The easiest way to explain Integrative Medicine is to share a little of how I recently approached a new patient.  She is a 33 year-old woman who has had three back-to-back c-sections that have been uncomplicated and presented to me with right sided pelvic pain.  The pain was moderate to severe at times and had been going on for at least 3 months.  An ultrasound done 1 month ago showed she did have a 4 cm ovarian cyst on the right side.  The reason she came in was that the pain seemed to get worse over the past day and she was worried about it.  A hefty dose of ibuprofen taken earlier had eased the pain, but she was still concerned.  She wanted to know how long this issue might last, and if the cyst will get bigger or go away, and what caused the cyst in the first place.

After ruling out red flag symptoms that might indicate a need for additional urgent workup, I found out that my patient had symptoms of urinary frequency and has bowel movements once every 2 to 3 days.  She was diagnosed with interstitial cystitis (a chronic painful inflammation of the lining of the bladder) by another physician over a year ago, but after cutting out all soda and caffeine from her diet over the past 6 months, her symptoms have significantly improved.  She now drinks lots of diet cranberry juice.  She no longer has bladder pain, but she still feels urge and increased frequency of urination.

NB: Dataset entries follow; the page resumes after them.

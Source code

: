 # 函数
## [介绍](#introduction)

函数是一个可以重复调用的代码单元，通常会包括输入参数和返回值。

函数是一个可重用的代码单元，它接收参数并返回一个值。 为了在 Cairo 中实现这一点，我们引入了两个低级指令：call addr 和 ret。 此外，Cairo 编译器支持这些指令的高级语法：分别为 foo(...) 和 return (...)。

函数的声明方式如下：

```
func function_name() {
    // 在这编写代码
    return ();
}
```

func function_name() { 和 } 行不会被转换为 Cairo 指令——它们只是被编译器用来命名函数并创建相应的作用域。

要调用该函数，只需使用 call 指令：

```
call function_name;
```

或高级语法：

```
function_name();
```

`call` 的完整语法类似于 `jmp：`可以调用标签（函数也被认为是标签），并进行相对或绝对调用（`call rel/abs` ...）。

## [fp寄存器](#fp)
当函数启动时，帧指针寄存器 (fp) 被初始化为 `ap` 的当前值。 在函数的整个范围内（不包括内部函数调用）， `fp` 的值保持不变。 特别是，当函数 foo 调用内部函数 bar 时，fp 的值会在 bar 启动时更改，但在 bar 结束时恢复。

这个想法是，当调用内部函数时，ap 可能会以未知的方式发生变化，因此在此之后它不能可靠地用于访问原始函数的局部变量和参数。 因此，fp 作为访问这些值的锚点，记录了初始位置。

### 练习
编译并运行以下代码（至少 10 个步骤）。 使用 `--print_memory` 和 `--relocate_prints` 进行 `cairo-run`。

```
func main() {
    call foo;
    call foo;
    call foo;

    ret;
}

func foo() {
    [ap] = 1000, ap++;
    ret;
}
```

Parts of my approach to this patient included educating her about how the slow stool transit time was increasing her resorption of estrogens, that normally would be eliminated in her stool.  Also, having infrequent bowel movements increases inflammation in the gut and overworks the immune system, as the body has to work harder to prevent bacterial translocation.  By simply improving stool throughput, her estrogen to progesterone balance could be improved (by decreasing her estrogen), which would likely then help reduce the change of forming any new ovarian cysts, and possibly even decreasing the size of the cyst she currently has.  Also, I spoke to her about cutting out all diet drinks and artificial sweeteners, as these are proinflammatory.

XenoestrogensIt takes time to explain exposure to xenoestrogens from plastics and pesticides, the physiology of the enterohepatic circulation and how steroid hormones like estrogen are eliminated from the body–and how this relates to the patient.   Then there is the role of the microbiome, that either helps or hinders our physiology.  For example, certain bacteria can reverse the liver’s phase II detoxification pathyways by reversing the conjugation of certain metabolites.  The beautiful thing is how interconnected all the different parts of our body are, and how important the environment we live in and the food we ingest is to our well-being.  Explaining this using the science that we do know, and helping patients understand it for themselves is one of my great joys of being an Integrative Physician.

So with the above patient, there was no exact answer and no quick fix.  But because I was able to explain how her different body systems worked together, and reinforce the good changes she had already made, she felt satisfied and left looking forward to making continued changes for her better health.

The time spent explaining and educating how our different organ systems work together, especially the gut, and answering her questions is what I see as ultimately making the difference in what path a patient chooses.  Each patient is unique, and it is important to me to connect on a human level.  We are all in the same boat together.